Mot d’ouverture du très honorable Richard Wagner, C.P.
Juge en chef du Canada

Bonjour tout le monde. Je vous remercie de vous joindre à moi aujourd’hui à l’occasion de ma troisième conférence de presse annuelle. Lorsque je suis devenu juge en chef il y a deux ans et demi, je me suis engagé à tenir cet événement annuel afin de faire le point avec vous sur les travaux de la Cour et de répondre à vos questions. Et je suis certes heureux d’être en mesure de le faire, alors même que nous sommes aux prises avec cette pandémie mondiale.

Les circonstances ont bien changé depuis notre rencontre de l’an dernier. La pandémie a profondément modifié notre société, ainsi que la façon dont nous interagissons les uns avec les autres. Certains de ces changements pourraient être permanents. La pandémie a forcé les tribunaux à trouver de nouveaux modes de fonctionnement, et à accélérer un processus de modernisation qui s’imposait depuis longtemps. Ainsi, ils traitent de façon prioritaire les affaires les plus urgentes et ont recours à des moyens électroniques d’audition à distance pour instruire les causes et continuer à rendre justice. Mais bien que toutes et tous mettent la main à la pâte, que les juges et le personnel des tribunaux travaillent d’arrache-pied partout au Canada, les conséquences de cette crise se feront sentir pendant longtemps.

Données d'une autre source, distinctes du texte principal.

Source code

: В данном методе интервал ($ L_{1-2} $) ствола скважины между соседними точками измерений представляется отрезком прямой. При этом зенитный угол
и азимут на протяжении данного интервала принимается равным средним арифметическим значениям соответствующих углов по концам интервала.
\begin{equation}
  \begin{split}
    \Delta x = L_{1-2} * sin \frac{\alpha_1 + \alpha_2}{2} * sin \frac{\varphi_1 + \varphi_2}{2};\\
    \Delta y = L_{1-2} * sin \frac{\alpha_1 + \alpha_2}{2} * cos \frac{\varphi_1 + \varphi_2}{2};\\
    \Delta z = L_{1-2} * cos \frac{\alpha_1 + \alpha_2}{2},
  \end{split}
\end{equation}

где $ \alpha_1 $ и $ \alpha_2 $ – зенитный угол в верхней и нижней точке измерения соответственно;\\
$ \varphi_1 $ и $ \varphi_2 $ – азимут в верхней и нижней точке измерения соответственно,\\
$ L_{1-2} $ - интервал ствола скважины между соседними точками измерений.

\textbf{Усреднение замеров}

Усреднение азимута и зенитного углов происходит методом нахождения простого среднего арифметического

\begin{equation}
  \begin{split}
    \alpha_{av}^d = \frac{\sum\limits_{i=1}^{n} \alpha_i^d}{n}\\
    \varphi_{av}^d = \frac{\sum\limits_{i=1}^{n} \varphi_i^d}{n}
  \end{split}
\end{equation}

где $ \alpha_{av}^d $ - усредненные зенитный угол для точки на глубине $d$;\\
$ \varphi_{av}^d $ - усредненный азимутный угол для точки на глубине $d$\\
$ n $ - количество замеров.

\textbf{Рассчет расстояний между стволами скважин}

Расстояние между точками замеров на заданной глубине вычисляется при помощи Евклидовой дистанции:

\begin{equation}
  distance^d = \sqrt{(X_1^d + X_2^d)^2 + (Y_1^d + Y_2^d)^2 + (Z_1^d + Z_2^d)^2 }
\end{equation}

À l’instar de nombreux autres tribunaux, la Cour suprême a mis en place plusieurs changements d’ordre pratique. Par exemple, la semaine dernière nous avons entendu des affaires par vidéoconférence. Bien qu’il soit possible depuis 35 ans pour les procureurs de comparaître devant la Cour par vidéoconférence, c’était la première fois que l’ensemble des participants, y compris les juges, le faisaient en ligne. Nous avons même permis à des membres du public de s’inscrire à titre d’« observateurs virtuels », même si les gens pouvaient — comme ils peuvent toujours le faire — simplement visionner l’audience en direct sur notre site Web. Tout cela a certes demandé beaucoup d’adaptation de la part de toutes et tous, mais cette adaptation a été grandement facilitée grâce au travail acharné des membres de notre personnel et à la collaboration des parties et des procureurs à travers le pays. Du point de vue des juges, l’audition des plaidoiries et l’interaction avec les procureurs se sont déroulées de façon presque aussi naturelle que si le tout avait eu lieu en salle d’audience. Et, mis à part quelques pépins auxquels on peut toujours s’attendre lors d’une première expérience concrète, je crois que ces audiences ont été un franc succès.

Néanmoins, il faut reconnaître que nous sommes privilégiés. En effet, aussi complexe que puisse être tout ce processus, il reste que la Cour suprême est une cour d’appel – la plus haute juridiction d’appel du pays. Nous entendons donc moins d’affaires que les autres tribunaux, et nous n’entendons pas de témoins. Nous avons accès à des moyens technologiques et à de l’expertise auxquels d’autres tribunaux n’ont peut-être pas accès parce qu’ils disposent de ressources plus limitées. Nous devons veiller à ce que tous les tribunaux puissent continuer de rendre justice pour les Canadiennes et les Canadiens, rôle qui nous incombe en tant que membres de la magistrature.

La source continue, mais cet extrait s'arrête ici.